Southern Ocean sea surface temperatures over the last 200,000 years

  • Post published:November 1, 2021
Southern Ocean sea surface temperatures over the last 200,000 years

To help improve projections of future ice sheet melting and sea level rise, we sometimes study past warm periods. One of these past warm periods is the last interglacial (LIG: ∼130 to 115 thousand years before present), which was likely a couple of degrees warmer than present. To better understand ice sheet response to warming during the LIG, we need reliable climate reconstructions from Antarctica and the surrounding Southern Ocean. Marine sediment cores are a valuable archive in this respect, since the remains of plankton preserved in these cores provide proxies for sea surface temperature changes over hundreds of thousands of years. However, sea surface temperature reconstructions from plankton have many challenges, including sparse data and the uncertain influences of factors other than temperature.

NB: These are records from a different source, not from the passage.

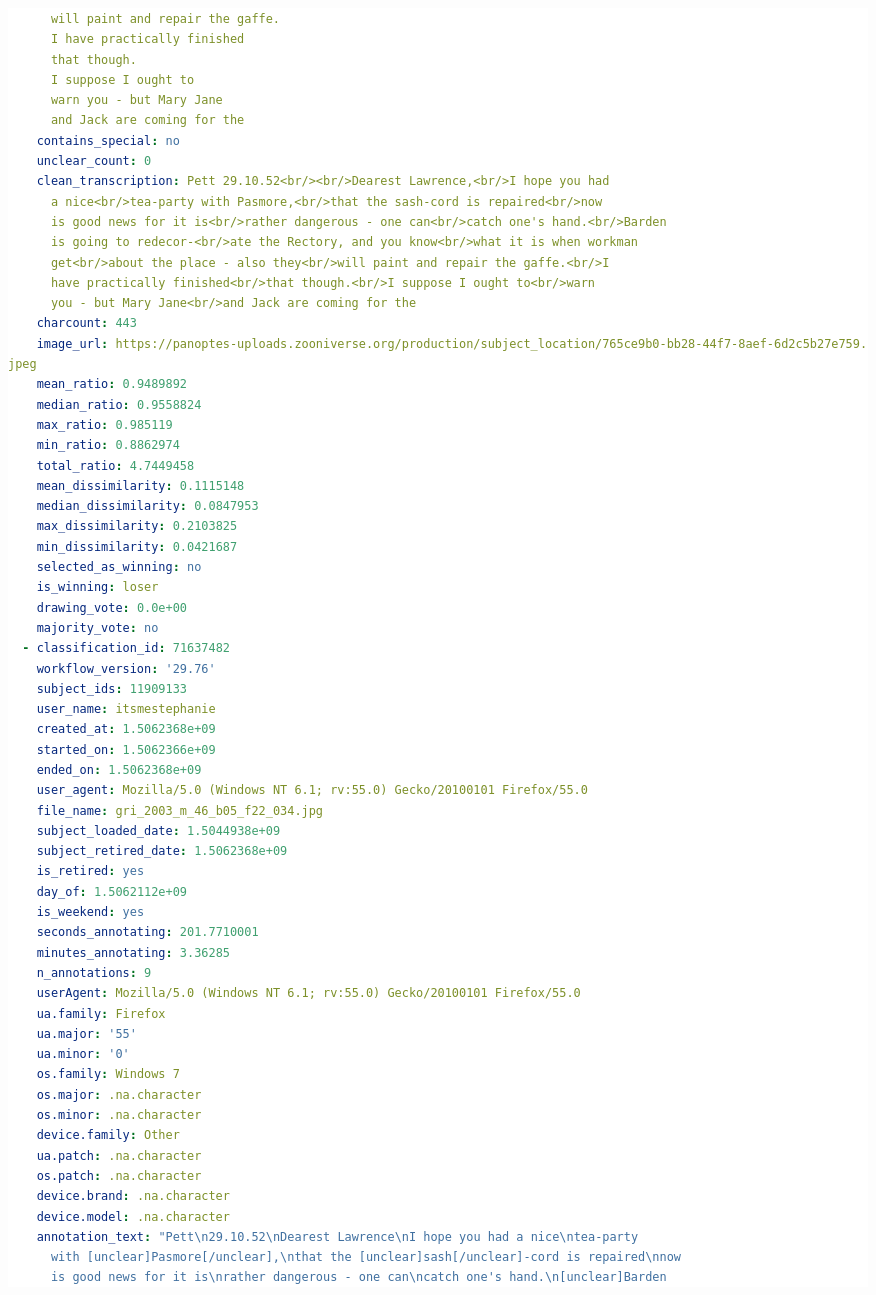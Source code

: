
 ```yaml
      will paint and repair the gaffe.
      I have practically finished
      that though.
      I suppose I ought to
      warn you - but Mary Jane
      and Jack are coming for the
    contains_special: no
    unclear_count: 0
    clean_transcription: Pett 29.10.52<br/><br/>Dearest Lawrence,<br/>I hope you had
      a nice<br/>tea-party with Pasmore,<br/>that the sash-cord is repaired<br/>now
      is good news for it is<br/>rather dangerous - one can<br/>catch one's hand.<br/>Barden
      is going to redecor-<br/>ate the Rectory, and you know<br/>what it is when workman
      get<br/>about the place - also they<br/>will paint and repair the gaffe.<br/>I
      have practically finished<br/>that though.<br/>I suppose I ought to<br/>warn
      you - but Mary Jane<br/>and Jack are coming for the
    charcount: 443
    image_url: https://panoptes-uploads.zooniverse.org/production/subject_location/765ce9b0-bb28-44f7-8aef-6d2c5b27e759.jpeg
    mean_ratio: 0.9489892
    median_ratio: 0.9558824
    max_ratio: 0.985119
    min_ratio: 0.8862974
    total_ratio: 4.7449458
    mean_dissimilarity: 0.1115148
    median_dissimilarity: 0.0847953
    max_dissimilarity: 0.2103825
    min_dissimilarity: 0.0421687
    selected_as_winning: no
    is_winning: loser
    drawing_vote: 0.0e+00
    majority_vote: no
  - classification_id: 71637482
    workflow_version: '29.76'
    subject_ids: 11909133
    user_name: itsmestephanie
    created_at: 1.5062368e+09
    started_on: 1.5062366e+09
    ended_on: 1.5062368e+09
    user_agent: Mozilla/5.0 (Windows NT 6.1; rv:55.0) Gecko/20100101 Firefox/55.0
    file_name: gri_2003_m_46_b05_f22_034.jpg
    subject_loaded_date: 1.5044938e+09
    subject_retired_date: 1.5062368e+09
    is_retired: yes
    day_of: 1.5062112e+09
    is_weekend: yes
    seconds_annotating: 201.7710001
    minutes_annotating: 3.36285
    n_annotations: 9
    userAgent: Mozilla/5.0 (Windows NT 6.1; rv:55.0) Gecko/20100101 Firefox/55.0
    ua.family: Firefox
    ua.major: '55'
    ua.minor: '0'
    os.family: Windows 7
    os.major: .na.character
    os.minor: .na.character
    device.family: Other
    ua.patch: .na.character
    os.patch: .na.character
    device.brand: .na.character
    device.model: .na.character
    annotation_text: "Pett\n29.10.52\nDearest Lawrence\nI hope you had a nice\ntea-party
      with [unclear]Pasmore[/unclear],\nthat the [unclear]sash[/unclear]-cord is repaired\nnow
      is good news for it is\nrather dangerous - one can\ncatch one's hand.\n[unclear]Barden
```
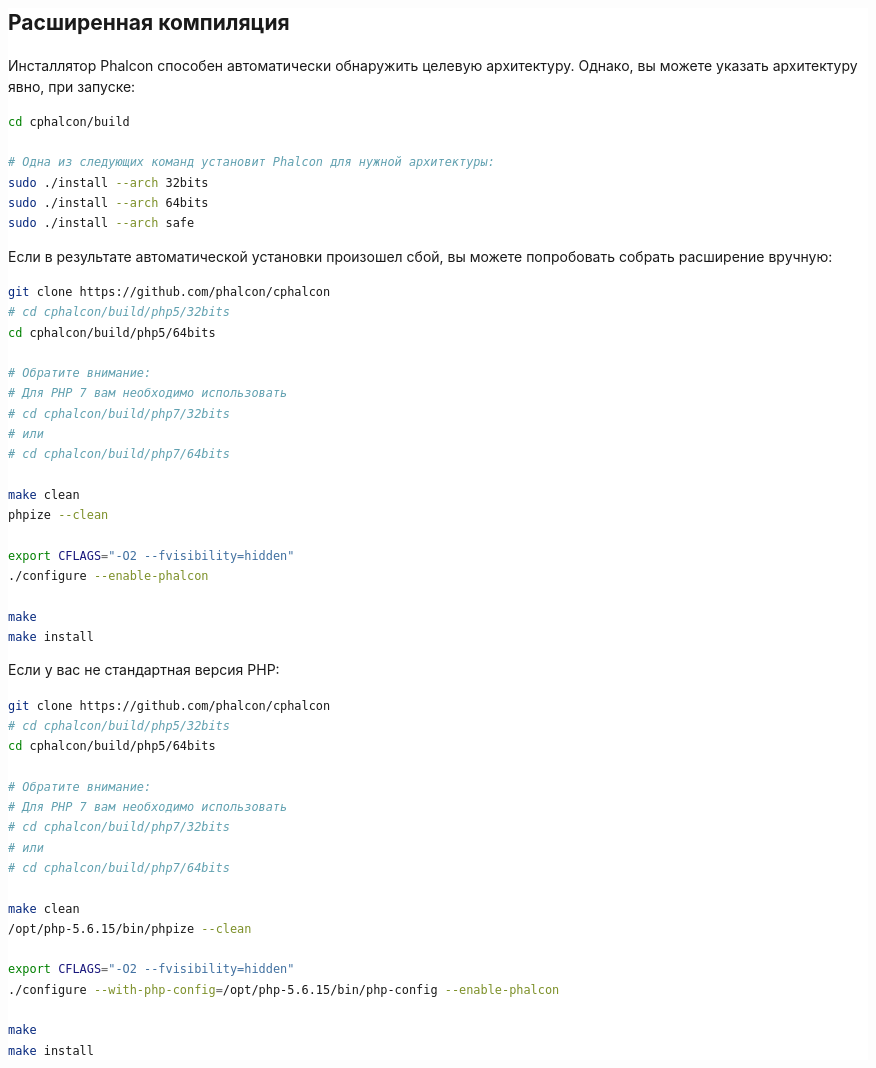 <a name='installation-sources-advanced'></a>

## Расширенная компиляция

Инсталлятор Phalcon способен автоматически обнаружить целевую архитектуру. Однако, вы можете указать архитектуру явно, при запуске:

```bash
cd cphalcon/build

# Одна из следующих команд установит Phalcon для нужной архитектуры:
sudo ./install --arch 32bits
sudo ./install --arch 64bits
sudo ./install --arch safe
```

Если в результате автоматической установки произошел сбой, вы можете попробовать собрать расширение вручную:

```bash
git clone https://github.com/phalcon/cphalcon
# cd cphalcon/build/php5/32bits
cd cphalcon/build/php5/64bits

# Обратите внимание:
# Для PHP 7 вам необходимо использовать
# cd cphalcon/build/php7/32bits
# или
# cd cphalcon/build/php7/64bits

make clean
phpize --clean

export CFLAGS="-O2 --fvisibility=hidden"
./configure --enable-phalcon

make
make install
```

Если у вас не стандартная версия PHP:

```bash
git clone https://github.com/phalcon/cphalcon
# cd cphalcon/build/php5/32bits
cd cphalcon/build/php5/64bits

# Обратите внимание:
# Для PHP 7 вам необходимо использовать
# cd cphalcon/build/php7/32bits
# или
# cd cphalcon/build/php7/64bits

make clean
/opt/php-5.6.15/bin/phpize --clean

export CFLAGS="-O2 --fvisibility=hidden"
./configure --with-php-config=/opt/php-5.6.15/bin/php-config --enable-phalcon

make
make install
```
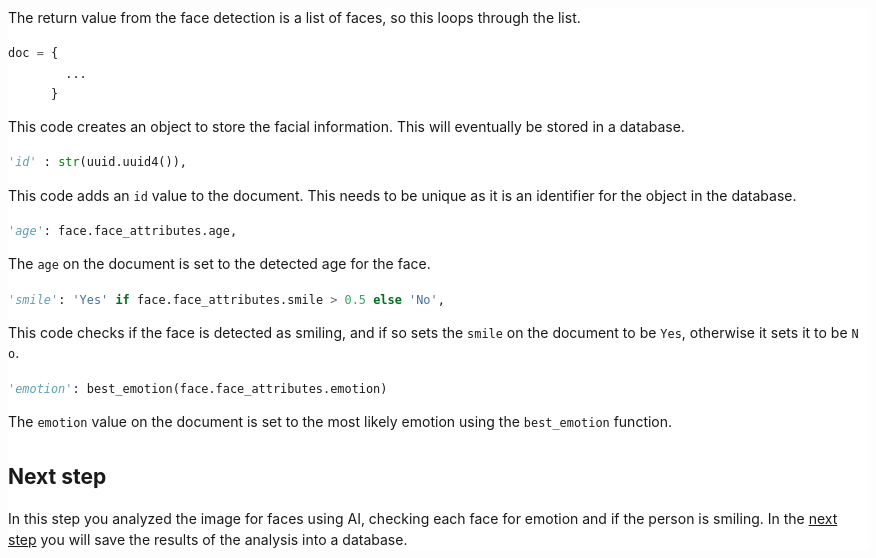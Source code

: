 The return value from the face detection is a list of faces, so this loops through the list.

```python
doc = {
        ...
      }
```

This code creates an object to store the facial information. This will eventually be stored in a database.

```python
'id' : str(uuid.uuid4()),
```

This code adds an `id` value to the document. This needs to be unique as it is an identifier for the object in the database.

```python
'age': face.face_attributes.age,
```

The `age` on the document is set to the detected age for the face.

```python
'smile': 'Yes' if face.face_attributes.smile > 0.5 else 'No',
```

This code checks if the face is detected as smiling, and if so sets the `smile` on the document to be `Yes`, otherwise it sets it to be `No`.

```python
'emotion': best_emotion(face.face_attributes.emotion)
```

The `emotion` value on the document is set to the most likely emotion using the `best_emotion` function.

## Next step

In this step you analyzed the image for faces using AI, checking each face for emotion and if the person is smiling. In the [next step](./SaveTheResultsToADatabase.md) you will save the results of the analysis into a database.

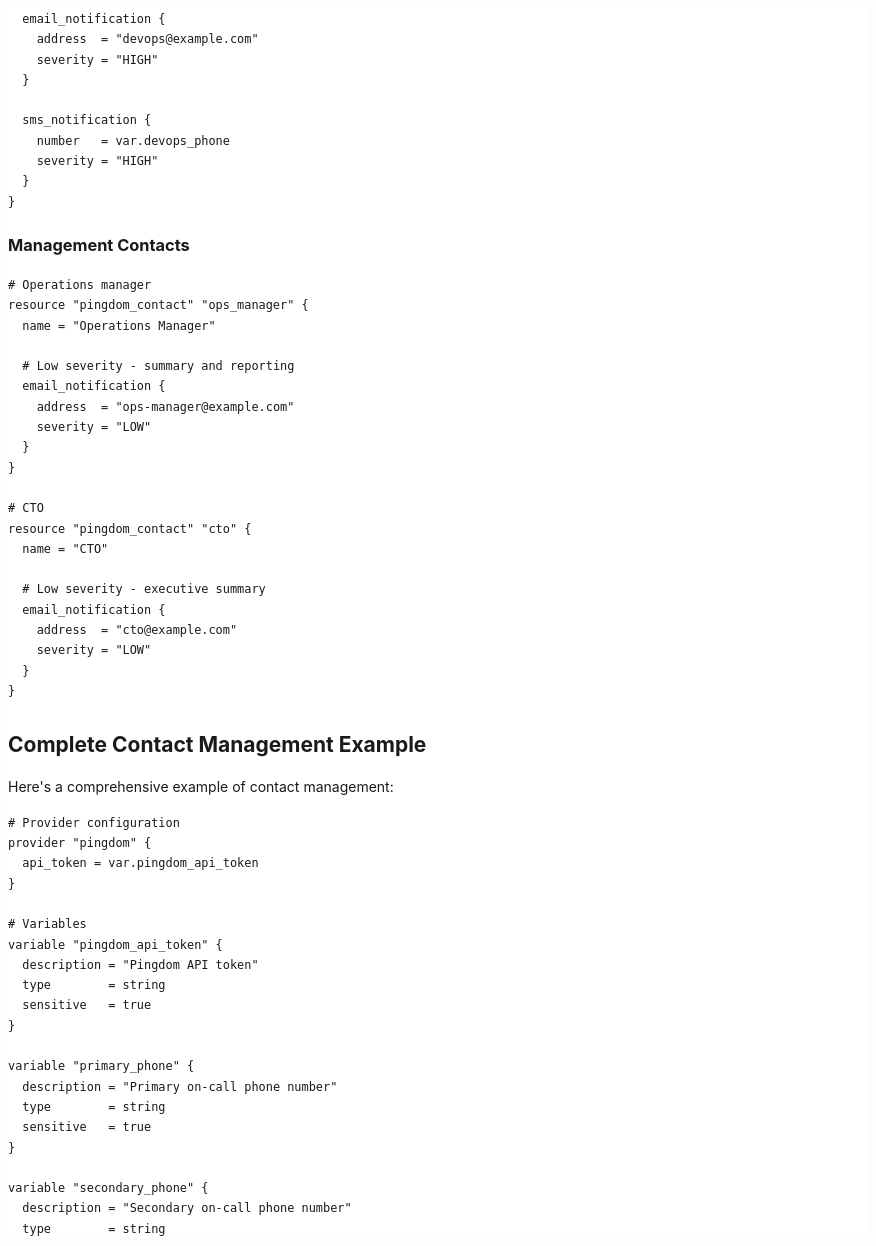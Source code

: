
 ```hcl
  email_notification {
    address  = "devops@example.com"
    severity = "HIGH"
  }
  
  sms_notification {
    number   = var.devops_phone
    severity = "HIGH"
  }
}
```

### Management Contacts

```hcl
# Operations manager
resource "pingdom_contact" "ops_manager" {
  name = "Operations Manager"
  
  # Low severity - summary and reporting
  email_notification {
    address  = "ops-manager@example.com"
    severity = "LOW"
  }
}

# CTO
resource "pingdom_contact" "cto" {
  name = "CTO"
  
  # Low severity - executive summary
  email_notification {
    address  = "cto@example.com"
    severity = "LOW"
  }
}
```

## Complete Contact Management Example

Here's a comprehensive example of contact management:

```hcl
# Provider configuration
provider "pingdom" {
  api_token = var.pingdom_api_token
}

# Variables
variable "pingdom_api_token" {
  description = "Pingdom API token"
  type        = string
  sensitive   = true
}

variable "primary_phone" {
  description = "Primary on-call phone number"
  type        = string
  sensitive   = true
}

variable "secondary_phone" {
  description = "Secondary on-call phone number"
  type        = string
```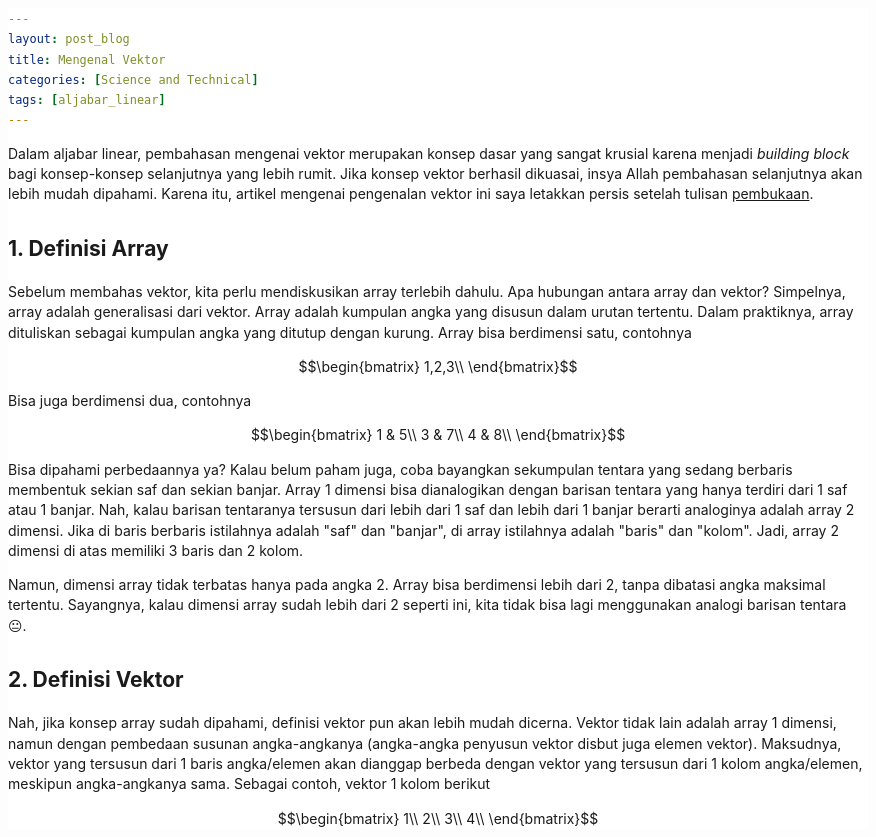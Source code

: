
 ```yaml
---
layout: post_blog
title: Mengenal Vektor
categories: [Science and Technical]
tags: [aljabar_linear]
---
```


Dalam aljabar linear, pembahasan mengenai vektor merupakan konsep dasar yang sangat krusial karena menjadi *building block* bagi konsep-konsep selanjutnya yang lebih rumit. Jika konsep vektor berhasil dikuasai, insya Allah pembahasan selanjutnya akan lebih mudah dipahami. Karena itu, artikel mengenai pengenalan vektor ini saya letakkan persis setelah tulisan <a href="https://fnbudiman.github.io/blog/linear-algebra-enthusiast/" target="_blank">pembukaan</a>. 

## 1. Definisi Array

Sebelum membahas vektor, kita perlu mendiskusikan array terlebih dahulu. Apa hubungan antara array dan vektor? Simpelnya, array adalah generalisasi dari vektor. Array adalah kumpulan angka yang disusun dalam urutan tertentu. Dalam praktiknya, array dituliskan sebagai kumpulan angka yang ditutup dengan kurung. Array bisa berdimensi satu, contohnya

$$\begin{bmatrix}
1,2,3\\
\end{bmatrix}$$

Bisa juga berdimensi dua, contohnya

$$\begin{bmatrix}
1 & 5\\
3 & 7\\
4 & 8\\
\end{bmatrix}$$

Bisa dipahami perbedaannya ya? Kalau belum paham juga, coba bayangkan sekumpulan tentara yang sedang berbaris membentuk sekian saf dan sekian banjar. Array 1 dimensi bisa dianalogikan dengan barisan tentara yang hanya terdiri dari 1 saf atau 1 banjar. Nah, kalau barisan tentaranya tersusun dari lebih dari 1 saf dan lebih dari 1 banjar berarti analoginya adalah array 2 dimensi. Jika di baris berbaris istilahnya adalah "saf" dan "banjar", di array istilahnya adalah "baris" dan "kolom". Jadi, array 2 dimensi di atas memiliki 3 baris dan 2 kolom.
 
Namun, dimensi array tidak terbatas hanya pada angka 2. Array bisa berdimensi lebih dari 2, tanpa dibatasi angka maksimal tertentu. Sayangnya, kalau dimensi array sudah lebih dari 2 seperti ini, kita tidak bisa lagi menggunakan analogi barisan tentara 😐. 

## 2. Definisi Vektor

Nah, jika konsep array sudah dipahami, definisi vektor pun akan lebih mudah dicerna. Vektor tidak lain adalah array 1 dimensi, namun dengan pembedaan susunan angka-angkanya (angka-angka penyusun vektor disbut juga elemen vektor). Maksudnya, vektor yang tersusun dari 1 baris angka/elemen akan dianggap berbeda dengan vektor yang tersusun dari 1 kolom angka/elemen, meskipun angka-angkanya sama.  Sebagai contoh, vektor 1 kolom berikut

$$\begin{bmatrix}
1\\
2\\
3\\
4\\
\end{bmatrix}$$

To increase confidence in Southern Ocean temperature reconstructions, we have reviewed the available proxies and their respective calibrations, and made some recommendations for which proxies we consider the most reliable in this region. We then follow those recommendations and reconstruct Southern Ocean sea surface temperature over the last 200,000 years, including the last interglacial warm period. Although our new reconstruction still shows considerable variability in temperature changes between the available sites, this variability should now better reflect real geographic variability, with less influence from reconstruction errors. On average, we find that Southern Ocean sea surface temperatures reached 1.6 ± 1.1 °C warmer than present during the last interglacial. In contrast, cooling during the last two ice ages reached about −3.6 ± 1.0 °C. Even though last interglacial warming was quite modest, previous studies have suggested this led to several metres of sea level rise (perhaps 5 to 9 m). The next part of our project will focus on how much of this past sea level rise might have been contributed by the Antarctic Ice Sheet, which will help us to project Antarctica’s sea level contribution under future climate warming.